Open your R project and then load these data:
perm.eg <- read.csv("data/Permutation.example.csv", header = TRUE, row.names = 1)
It can also be manually entered:
perm.eg <- data.frame(
row.names = c("Plot1", "Plot2", "Plot3", "Plot4", "Plot5", "Plot6"),
Resp1 = c(1, 3, 5, 9, 10, 11),
Resp2 = c(4, 2, 3, 12, 8, 11),
Group = c("A", "A", "A", "B", "B", "B")
)
Here’s the distance matrix for our simple example:
Resp.dist <- perm.eg |>
dplyr::select(Resp1, Resp2) |>
dist()
round(Resp.dist, 3)
Plot1 Plot2 Plot3 Plot4 Plot5
Plot2 2.828
Plot3 4.123 2.236
Plot4 11.314 11.662 9.849
Plot5 9.849 9.220 7.071 4.123
Plot6 12.207 12.042 10.000 2.236 3.162
I rounded the distance matrix to 3 decimal places for display purposes; in practice I would keep all decimals as calculated by R.

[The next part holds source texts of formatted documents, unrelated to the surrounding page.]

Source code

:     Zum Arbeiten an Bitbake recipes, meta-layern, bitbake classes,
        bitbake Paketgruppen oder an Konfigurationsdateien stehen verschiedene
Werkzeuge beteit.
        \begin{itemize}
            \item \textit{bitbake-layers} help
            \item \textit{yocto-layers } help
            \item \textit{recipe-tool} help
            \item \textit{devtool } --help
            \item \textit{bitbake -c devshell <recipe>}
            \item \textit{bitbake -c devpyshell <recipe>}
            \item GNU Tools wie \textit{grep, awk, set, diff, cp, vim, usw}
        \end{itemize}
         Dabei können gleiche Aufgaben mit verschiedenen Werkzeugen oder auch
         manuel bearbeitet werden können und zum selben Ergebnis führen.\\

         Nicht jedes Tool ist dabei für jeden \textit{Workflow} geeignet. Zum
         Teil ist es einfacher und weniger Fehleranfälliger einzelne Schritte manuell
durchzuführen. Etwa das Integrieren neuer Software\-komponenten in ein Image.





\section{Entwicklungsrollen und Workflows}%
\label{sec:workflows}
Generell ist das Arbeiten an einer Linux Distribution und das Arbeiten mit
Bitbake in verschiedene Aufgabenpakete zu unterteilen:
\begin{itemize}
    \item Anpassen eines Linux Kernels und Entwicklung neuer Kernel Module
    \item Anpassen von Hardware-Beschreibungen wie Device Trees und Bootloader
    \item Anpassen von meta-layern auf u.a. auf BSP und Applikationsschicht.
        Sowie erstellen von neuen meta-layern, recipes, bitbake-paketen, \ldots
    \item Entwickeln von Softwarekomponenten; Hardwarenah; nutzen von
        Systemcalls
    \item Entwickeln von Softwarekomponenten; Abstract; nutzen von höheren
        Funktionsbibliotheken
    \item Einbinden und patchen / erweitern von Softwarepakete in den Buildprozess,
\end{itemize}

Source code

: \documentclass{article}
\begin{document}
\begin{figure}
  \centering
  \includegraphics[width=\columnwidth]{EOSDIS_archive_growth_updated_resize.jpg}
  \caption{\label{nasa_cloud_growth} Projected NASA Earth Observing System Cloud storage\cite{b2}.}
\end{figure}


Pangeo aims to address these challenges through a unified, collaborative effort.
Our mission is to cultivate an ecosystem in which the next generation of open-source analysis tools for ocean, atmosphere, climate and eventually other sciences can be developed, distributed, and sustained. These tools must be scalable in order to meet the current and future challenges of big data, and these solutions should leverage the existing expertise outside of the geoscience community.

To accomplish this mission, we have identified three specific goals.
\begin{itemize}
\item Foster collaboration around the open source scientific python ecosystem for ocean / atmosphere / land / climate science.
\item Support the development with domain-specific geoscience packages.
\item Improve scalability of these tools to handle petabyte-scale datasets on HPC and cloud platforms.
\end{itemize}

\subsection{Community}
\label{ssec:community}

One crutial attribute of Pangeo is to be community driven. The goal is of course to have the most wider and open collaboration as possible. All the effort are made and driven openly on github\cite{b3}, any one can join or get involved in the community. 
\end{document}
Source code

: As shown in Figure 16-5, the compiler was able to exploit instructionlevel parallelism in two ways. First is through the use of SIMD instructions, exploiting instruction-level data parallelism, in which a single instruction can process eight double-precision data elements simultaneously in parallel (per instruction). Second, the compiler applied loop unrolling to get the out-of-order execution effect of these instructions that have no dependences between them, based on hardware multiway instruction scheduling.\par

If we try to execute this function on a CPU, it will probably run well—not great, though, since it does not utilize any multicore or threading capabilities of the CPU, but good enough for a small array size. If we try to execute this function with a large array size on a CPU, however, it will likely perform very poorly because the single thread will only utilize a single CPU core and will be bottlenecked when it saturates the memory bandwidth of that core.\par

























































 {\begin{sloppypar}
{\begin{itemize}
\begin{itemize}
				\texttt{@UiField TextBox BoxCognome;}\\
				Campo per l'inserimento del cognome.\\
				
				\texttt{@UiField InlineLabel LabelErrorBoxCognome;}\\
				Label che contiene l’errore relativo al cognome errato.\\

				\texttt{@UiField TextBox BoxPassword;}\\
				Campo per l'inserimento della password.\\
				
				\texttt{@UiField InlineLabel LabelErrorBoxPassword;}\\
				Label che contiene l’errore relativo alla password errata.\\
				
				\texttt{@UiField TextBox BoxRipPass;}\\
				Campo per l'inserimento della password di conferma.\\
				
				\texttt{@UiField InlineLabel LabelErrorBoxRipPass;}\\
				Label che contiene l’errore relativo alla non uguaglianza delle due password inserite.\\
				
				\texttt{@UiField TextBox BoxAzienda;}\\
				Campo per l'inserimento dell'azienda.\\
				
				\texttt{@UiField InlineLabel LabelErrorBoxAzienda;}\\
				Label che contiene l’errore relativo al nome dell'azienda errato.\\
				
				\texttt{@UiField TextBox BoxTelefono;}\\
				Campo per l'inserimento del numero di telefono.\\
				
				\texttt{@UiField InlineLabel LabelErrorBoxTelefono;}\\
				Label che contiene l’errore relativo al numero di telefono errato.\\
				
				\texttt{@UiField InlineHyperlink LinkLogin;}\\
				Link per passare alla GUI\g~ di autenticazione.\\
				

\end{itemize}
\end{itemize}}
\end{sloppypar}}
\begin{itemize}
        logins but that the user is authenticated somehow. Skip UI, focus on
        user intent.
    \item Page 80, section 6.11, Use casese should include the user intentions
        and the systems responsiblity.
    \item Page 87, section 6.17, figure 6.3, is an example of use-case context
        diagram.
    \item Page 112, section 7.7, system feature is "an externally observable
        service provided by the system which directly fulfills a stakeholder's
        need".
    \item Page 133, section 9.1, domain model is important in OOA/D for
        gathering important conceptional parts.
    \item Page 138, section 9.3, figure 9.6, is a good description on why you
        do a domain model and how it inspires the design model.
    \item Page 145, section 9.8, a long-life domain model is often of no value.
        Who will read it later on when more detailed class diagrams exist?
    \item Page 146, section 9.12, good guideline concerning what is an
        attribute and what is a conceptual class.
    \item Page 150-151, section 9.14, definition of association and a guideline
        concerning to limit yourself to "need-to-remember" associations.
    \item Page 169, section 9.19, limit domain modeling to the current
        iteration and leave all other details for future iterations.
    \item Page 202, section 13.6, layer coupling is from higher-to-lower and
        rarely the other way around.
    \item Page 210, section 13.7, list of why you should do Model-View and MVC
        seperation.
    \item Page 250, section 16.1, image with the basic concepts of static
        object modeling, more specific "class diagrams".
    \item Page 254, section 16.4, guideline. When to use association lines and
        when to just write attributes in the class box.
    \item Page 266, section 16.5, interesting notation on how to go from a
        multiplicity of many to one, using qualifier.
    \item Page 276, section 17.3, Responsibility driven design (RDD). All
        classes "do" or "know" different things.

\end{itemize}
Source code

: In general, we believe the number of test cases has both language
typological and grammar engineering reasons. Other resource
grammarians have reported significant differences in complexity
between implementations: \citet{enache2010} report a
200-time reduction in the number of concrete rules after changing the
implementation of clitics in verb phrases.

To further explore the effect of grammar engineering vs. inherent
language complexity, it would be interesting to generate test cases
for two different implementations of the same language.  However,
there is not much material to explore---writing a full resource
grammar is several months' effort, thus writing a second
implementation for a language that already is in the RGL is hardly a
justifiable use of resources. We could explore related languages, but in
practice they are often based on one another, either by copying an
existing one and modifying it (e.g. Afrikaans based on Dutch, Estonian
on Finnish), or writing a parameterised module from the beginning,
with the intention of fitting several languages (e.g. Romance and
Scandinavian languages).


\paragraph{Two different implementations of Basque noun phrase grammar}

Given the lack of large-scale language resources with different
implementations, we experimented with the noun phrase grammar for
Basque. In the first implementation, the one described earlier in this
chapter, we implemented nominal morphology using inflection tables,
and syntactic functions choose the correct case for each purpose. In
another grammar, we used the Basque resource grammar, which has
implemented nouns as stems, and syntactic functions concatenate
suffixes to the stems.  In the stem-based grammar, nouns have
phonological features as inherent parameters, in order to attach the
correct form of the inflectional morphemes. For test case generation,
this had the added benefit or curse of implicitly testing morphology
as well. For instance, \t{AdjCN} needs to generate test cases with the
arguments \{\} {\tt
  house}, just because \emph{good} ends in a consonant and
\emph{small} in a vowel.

Grazing Example (with a script!)
We’ll also look at the oak plant community dataset. Specifically, we’ll ask whether community composition is correlated with differences in current grazing status.
We begin by importing the data. Recall from the metadata that this dataset contains data from 47 stands. We’ll create separate objects for the composition and explanatory data. We’ll then make two adjustments to the composition data:
- Remove rare species (those present on <5% of sample units)
- Relativize by species maxima
Finally, we’ll use the Bray-Curtis distance measure to calculate the distance between every pair of stands.
We’ve done all of these steps before. We could continue to write these steps out each time, but I’ve prepared a script to conduct them. The script (load.oak.data.R
) is available in the book’s GitHub repository.
Once you’ve saved the script to the ‘scripts’ sub-folder within your analysis folder and opened your R project file, call the script using source()
:
source("scripts/load.oak.data.R")
Open the script and review it to ensure that you understand what happens in it:
- Three packages (
vegan
,labdsv
,tidyverse
) are loaded - Data files are imported
- Response and explanatory variables are saved to separate objects
- Rare species are removed from compositional data
- Compositional data are relativized by species maxima
- Bray-Curtis distance matrix is calculated from the relativized compositional data
- Resulting matrix is saved as the object
Oak1.dist
If our research questions warranted other changes (e.g., relativizing by site totals), we could adjust the script to include them. The original objects are also available in RStudio if you want to just use the script to load them and then use them in other ways.
Our grouping factor for this example is current grazing status (Yes, No). We could index this factor each time we need it (Oak$GrazCurr
) but for clarity we’ll create an object consisting of just the grazing status of each plot:
grazing <- Oak$GrazCurr
This is not part of the script because the focal explanatory variables will often vary from study to study.